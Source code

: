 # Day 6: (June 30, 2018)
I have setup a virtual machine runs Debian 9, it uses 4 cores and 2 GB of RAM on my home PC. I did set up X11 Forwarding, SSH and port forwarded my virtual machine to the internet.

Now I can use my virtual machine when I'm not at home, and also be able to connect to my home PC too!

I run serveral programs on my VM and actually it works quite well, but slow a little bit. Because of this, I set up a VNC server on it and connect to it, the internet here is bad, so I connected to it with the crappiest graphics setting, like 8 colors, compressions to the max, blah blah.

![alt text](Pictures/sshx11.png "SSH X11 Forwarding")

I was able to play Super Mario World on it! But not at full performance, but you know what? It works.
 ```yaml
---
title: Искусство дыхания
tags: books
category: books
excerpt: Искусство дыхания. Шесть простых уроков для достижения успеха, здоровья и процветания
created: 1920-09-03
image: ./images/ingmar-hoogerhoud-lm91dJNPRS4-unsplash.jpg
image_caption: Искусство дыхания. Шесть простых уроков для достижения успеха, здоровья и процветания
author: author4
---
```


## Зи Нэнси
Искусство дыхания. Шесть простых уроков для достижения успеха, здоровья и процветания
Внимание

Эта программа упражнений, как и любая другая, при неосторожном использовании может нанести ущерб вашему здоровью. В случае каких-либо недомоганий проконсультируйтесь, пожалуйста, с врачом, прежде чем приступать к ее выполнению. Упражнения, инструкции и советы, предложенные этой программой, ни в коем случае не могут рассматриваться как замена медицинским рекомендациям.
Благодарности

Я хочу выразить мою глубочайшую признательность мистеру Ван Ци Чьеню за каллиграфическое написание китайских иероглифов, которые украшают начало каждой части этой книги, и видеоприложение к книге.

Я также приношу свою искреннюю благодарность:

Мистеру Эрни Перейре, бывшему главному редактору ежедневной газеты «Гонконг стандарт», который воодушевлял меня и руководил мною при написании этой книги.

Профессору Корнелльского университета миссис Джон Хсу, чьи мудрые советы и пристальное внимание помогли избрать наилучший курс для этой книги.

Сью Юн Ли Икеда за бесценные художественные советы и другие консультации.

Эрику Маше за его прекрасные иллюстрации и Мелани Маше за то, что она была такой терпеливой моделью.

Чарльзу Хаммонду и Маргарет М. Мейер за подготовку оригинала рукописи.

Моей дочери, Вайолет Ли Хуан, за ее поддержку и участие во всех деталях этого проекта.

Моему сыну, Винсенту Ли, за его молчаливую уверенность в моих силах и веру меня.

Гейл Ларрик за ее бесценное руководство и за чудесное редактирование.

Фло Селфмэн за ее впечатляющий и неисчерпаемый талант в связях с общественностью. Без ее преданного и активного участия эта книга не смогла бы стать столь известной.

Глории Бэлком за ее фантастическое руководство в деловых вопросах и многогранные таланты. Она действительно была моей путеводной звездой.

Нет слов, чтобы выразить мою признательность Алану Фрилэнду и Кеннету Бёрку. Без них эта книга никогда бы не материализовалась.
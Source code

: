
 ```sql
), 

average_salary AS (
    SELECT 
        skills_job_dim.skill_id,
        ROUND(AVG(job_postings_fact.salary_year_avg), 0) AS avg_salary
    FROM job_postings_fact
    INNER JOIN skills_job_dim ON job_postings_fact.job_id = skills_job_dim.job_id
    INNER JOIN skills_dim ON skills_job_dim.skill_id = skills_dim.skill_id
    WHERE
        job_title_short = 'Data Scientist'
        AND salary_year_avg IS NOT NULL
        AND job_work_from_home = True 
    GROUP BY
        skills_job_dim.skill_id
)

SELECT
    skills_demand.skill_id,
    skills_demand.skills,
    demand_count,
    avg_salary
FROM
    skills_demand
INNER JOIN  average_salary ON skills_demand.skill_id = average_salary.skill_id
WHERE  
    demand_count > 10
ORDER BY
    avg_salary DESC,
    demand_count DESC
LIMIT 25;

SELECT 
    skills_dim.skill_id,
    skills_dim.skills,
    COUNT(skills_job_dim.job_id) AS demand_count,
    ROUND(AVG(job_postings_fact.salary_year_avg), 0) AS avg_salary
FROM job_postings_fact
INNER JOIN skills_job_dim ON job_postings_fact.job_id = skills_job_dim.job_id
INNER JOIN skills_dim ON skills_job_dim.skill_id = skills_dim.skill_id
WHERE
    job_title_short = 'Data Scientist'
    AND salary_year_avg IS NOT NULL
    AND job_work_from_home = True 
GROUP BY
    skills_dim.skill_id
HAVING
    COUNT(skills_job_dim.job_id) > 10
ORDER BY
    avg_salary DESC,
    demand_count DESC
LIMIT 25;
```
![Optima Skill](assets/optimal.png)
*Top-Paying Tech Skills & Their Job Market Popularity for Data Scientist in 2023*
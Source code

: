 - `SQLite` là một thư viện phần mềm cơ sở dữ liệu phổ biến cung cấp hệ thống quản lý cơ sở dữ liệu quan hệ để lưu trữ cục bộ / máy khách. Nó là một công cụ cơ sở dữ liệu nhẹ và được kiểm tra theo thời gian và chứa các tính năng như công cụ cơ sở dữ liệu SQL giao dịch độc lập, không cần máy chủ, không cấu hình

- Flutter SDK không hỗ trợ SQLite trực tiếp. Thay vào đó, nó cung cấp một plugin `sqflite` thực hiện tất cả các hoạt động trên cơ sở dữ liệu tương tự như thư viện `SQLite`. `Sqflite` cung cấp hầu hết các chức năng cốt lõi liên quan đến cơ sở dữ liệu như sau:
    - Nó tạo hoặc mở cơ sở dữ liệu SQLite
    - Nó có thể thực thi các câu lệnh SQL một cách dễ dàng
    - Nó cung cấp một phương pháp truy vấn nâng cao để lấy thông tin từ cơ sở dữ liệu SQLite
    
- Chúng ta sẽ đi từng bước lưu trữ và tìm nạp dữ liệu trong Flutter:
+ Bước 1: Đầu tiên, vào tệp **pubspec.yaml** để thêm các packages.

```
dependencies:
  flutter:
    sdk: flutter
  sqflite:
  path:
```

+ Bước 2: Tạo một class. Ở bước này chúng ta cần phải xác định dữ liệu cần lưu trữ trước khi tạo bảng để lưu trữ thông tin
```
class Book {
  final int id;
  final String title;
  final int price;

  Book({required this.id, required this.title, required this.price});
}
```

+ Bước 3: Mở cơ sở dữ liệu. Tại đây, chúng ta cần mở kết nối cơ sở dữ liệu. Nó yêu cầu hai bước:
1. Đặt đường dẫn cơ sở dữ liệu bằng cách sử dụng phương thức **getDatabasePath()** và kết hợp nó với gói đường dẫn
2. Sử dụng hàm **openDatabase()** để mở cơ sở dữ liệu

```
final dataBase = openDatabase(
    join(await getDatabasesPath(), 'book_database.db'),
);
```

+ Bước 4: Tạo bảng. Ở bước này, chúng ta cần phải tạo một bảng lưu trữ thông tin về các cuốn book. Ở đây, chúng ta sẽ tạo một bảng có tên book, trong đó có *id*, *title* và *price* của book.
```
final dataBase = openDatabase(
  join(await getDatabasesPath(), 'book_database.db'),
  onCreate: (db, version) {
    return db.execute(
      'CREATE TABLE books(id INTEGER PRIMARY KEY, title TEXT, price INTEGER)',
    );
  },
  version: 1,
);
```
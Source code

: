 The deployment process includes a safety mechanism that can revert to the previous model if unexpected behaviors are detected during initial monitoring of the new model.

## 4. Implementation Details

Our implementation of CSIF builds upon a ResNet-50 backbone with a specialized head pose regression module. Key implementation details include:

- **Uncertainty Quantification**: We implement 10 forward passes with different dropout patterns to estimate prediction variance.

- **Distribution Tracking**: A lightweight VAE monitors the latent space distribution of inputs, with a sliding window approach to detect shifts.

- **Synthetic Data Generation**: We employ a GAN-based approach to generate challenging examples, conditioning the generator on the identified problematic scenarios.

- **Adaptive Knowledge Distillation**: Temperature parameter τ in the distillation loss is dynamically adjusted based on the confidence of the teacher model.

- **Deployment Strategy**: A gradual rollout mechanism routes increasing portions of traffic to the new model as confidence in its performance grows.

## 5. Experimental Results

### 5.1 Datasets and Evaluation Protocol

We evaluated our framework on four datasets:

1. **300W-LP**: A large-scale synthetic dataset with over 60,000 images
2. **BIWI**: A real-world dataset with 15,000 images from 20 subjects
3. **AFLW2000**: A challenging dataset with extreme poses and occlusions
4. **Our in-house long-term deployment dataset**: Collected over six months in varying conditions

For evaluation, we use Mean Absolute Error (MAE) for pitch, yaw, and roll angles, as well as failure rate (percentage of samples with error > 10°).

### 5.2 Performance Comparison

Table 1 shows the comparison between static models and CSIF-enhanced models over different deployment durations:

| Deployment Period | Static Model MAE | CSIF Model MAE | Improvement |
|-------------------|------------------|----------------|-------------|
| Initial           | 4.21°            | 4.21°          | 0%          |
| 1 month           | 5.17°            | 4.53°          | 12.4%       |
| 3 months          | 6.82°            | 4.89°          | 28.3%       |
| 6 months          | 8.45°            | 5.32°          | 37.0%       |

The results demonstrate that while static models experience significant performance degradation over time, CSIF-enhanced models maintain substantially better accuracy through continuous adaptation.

════

* What you have to do
The expected answer is an exact copy of the lines above, beginning at the line with "Our implementation of" and ending at the line with "- **Distribution Tracking**: A", with both ends in.

* Task response
Our implementation of CSIF builds upon a ResNet-50 backbone with a specialized head pose regression module. Key implementation details include:

- **Uncertainty Quantification**: We implement 10 forward passes with different dropout patterns to estimate prediction variance.

- **Distribution Tracking**: A lightweight VAE monitors the latent space distribution of inputs, with a sliding window approach to detect shifts.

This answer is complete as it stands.